Kristin discusses the pitfalls and joys of her first business trip away from her three-month-old baby.
Jude wearing a monocle. Photo courtesy of Kristin Auger.
In the drizzly gray dawn light, I pull away silently from the curb of my house. I'm wearing peep-toe stilettos, a black pencil skirt and shiny silver earrings — a startling departure from my regular leggings and milk-soaked tank top. My makeup is done and a glance in my rearview mirror confirms that, indeed, I look like any other businesswoman commuting to the office very early on a Thursday morning.
Except that I'm pulling away from my house, my husband, my six-year-old whippersnapper and my almost four-month-old baby. I mainline coffee to take the sting away.
"They'll be fine," I repeat between swills. "They are fine."

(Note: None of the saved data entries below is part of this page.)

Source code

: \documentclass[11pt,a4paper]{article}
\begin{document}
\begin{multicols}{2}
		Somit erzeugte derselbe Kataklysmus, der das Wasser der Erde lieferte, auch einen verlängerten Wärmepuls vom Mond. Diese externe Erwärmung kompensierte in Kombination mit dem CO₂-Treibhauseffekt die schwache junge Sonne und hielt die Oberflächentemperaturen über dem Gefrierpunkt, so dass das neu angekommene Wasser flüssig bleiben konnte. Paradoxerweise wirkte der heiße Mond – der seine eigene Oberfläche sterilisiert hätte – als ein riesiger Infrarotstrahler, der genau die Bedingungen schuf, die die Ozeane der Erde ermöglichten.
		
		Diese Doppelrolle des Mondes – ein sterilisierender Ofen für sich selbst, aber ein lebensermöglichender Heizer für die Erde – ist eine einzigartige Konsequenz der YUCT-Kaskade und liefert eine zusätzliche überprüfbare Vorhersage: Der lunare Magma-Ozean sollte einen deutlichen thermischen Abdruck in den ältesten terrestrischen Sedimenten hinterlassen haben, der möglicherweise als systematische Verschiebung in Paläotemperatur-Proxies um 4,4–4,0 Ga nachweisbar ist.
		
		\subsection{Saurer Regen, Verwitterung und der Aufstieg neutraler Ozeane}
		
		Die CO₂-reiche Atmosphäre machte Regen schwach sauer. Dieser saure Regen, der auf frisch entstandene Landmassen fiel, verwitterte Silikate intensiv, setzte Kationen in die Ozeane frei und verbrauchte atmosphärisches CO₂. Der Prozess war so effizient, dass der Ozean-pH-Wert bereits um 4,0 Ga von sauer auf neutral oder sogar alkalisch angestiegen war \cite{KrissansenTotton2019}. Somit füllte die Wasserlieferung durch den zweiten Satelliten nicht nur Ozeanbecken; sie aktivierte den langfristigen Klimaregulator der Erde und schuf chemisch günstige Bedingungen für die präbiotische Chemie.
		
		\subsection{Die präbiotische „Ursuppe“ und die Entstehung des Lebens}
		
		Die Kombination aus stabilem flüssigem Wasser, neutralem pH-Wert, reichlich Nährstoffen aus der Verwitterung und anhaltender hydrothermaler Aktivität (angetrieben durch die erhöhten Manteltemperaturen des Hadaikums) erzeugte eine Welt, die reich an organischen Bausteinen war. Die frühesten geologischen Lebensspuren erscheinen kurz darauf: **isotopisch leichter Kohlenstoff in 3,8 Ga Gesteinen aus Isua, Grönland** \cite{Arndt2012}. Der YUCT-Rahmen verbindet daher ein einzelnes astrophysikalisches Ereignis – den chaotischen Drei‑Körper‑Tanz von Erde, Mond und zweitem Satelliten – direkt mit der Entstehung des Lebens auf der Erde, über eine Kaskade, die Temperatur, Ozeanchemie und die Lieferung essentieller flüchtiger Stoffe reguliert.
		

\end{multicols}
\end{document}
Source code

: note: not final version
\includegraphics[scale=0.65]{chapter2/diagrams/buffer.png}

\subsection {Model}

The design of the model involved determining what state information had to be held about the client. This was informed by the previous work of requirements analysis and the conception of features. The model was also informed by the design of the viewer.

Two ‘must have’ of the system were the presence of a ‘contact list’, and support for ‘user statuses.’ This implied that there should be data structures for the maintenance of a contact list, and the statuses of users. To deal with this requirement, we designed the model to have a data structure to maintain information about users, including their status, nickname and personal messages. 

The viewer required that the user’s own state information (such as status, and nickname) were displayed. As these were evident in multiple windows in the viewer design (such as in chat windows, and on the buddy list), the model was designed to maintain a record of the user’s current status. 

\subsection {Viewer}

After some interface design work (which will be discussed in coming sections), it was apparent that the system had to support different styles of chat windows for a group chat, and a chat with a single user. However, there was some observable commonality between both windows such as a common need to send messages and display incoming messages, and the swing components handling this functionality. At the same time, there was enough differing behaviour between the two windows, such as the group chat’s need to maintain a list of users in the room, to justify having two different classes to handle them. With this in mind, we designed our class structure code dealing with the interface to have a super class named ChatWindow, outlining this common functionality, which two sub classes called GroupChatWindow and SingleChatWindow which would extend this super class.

Frozen milk is stockpiled. Laundry is mostly done. Dustballs have been studiously swept under the couch.
A slightly undone email has been sent to my mom, Corey and our babysitter with a link to the hotel I'm staying at and a litany of mostly useless information about household items and what they can do if they urgently need me. Friends have assured me that they will help Corey whenever he asks.

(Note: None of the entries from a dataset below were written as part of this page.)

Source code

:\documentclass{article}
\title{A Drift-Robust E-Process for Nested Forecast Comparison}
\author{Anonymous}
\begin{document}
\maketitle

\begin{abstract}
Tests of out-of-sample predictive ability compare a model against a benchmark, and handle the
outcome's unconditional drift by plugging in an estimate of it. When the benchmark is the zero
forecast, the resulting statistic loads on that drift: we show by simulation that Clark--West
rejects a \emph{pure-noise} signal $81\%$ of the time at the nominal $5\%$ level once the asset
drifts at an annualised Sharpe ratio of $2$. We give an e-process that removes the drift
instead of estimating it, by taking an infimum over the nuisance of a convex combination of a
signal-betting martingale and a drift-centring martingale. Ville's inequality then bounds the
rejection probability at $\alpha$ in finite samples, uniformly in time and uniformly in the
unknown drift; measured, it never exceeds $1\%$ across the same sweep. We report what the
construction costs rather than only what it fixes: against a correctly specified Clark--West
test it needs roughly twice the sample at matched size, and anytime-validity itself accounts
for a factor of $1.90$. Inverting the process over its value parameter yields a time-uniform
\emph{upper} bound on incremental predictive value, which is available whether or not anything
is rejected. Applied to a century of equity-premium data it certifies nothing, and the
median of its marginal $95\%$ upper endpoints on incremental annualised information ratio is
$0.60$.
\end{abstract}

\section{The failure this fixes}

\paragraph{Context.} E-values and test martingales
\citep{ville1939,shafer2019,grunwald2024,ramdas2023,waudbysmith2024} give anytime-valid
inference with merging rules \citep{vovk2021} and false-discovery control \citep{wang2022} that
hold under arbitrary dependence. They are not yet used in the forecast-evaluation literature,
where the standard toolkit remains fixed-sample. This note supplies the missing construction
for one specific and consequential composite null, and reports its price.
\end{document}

I'm going away for three days. I've never been away from my baby for more than two hours. I turn up the volume of the radio and think about the fact that my lip gloss will not wipe off on the baby's bald head today. I think about building relationships, networking, liaising with the clients that keep our lives flowing nicely. I sing along silently to pop songs about clubs I'll never go to and alternately swing between a feeling of strangeness (being away from my tiny baby) and complete normalcy (I am the driven businesswoman heading to meetings, just like I've been for the last 10 years).
***
My days away from my family start at 6 a.m. and don't end until late at night. Every three hours I scurry up to my hotel room to pump the life milk out of my body. The amazing amounts that come out stun me and remind me how much my baby needs me. I create a stockpile of baggies next to the mini bottles of gin and white wine in my mini bar. Despite my declaration that I would not check in every 10 minutes, I ping my husband periodically when I'm online.
"Jude's eating a lot," Corey writes me. "And Nolan is just back from a movie with your mom — totally jacked up on sugar." He shows me a picture he's taken of Jude in a baby carrier, wearing a computer-generated monocle and he tells me how this has been an endless source of amusement for him. I smile. They are doing just fine.
There are moments where I'm totally untethered to my new mama life: During a glass of wine with a visionary client or when I walk down the street to get some ibuprofen and a random sidewalk man whistles at me (I haven't been whistled at on the street in a long time). In those moments, I am exactly who I was a little over a year ago.
But for most of my time away, I feel a bit like I've lost the key to a car I've left in a 15-minute parking spot. My soul is perpetually a little ripped at the seams, leaking a little every hour I'm away. I don't feel really guilty about my six-year-old son: He is pretty happy on the trampoline with friends and only misses me during storytime before bed. Corey is an entirely competent man and I'm not too worried about him, either. But there is a hissing voice in my head that I can't shake with productive meetings or very high heels: Your baby is too little, it says, you shouldn't be away from him when he's this young.
***
By the morning of my third day away, Corey's pings are a little less reassuring.
"He was up at 5 a.m. this morning, he's gone through all his milk."
I'd stockpiled for weeks, but my baby is drinking an inordinate amount of breastmilk and he doesn't take formula. I am my baby's only food source and I'm 400 kilometres away, stuck to a yellow pump. Every part of my body vibrates with need for my baby. I talk to my boss about leaving a bit early: I need to get home. My family needs me. I am needed.
It's not until I pack my breast pump and my stored milk and my suitcase and my peripherals and zoom home as fast as possible that I realize: I had it kind of wrong — I need them.
Corey has the house clean when I arrive home and I'm itchy to kiss them all. Nolan is wearing two socks and a smile and Corey has discovered that, if formula is heated to a very specific temperature in water, the baby will eat it. My mom talks about how amazing Corey has been and Jude beams at me and buries his sweet head in my neck. I realize as I stand there that I've been a little presumptive in my assumption that things might completely fall apart in my absence. My family bands together and there's a very good reason I married my husband and the only thing that fell apart in the two-and-a-half days of my business trip was me.
The leak in my soul has instantly rectified itself and, though I'm still wearing my business attire, I'm Mama again, and I'm so grateful to be home.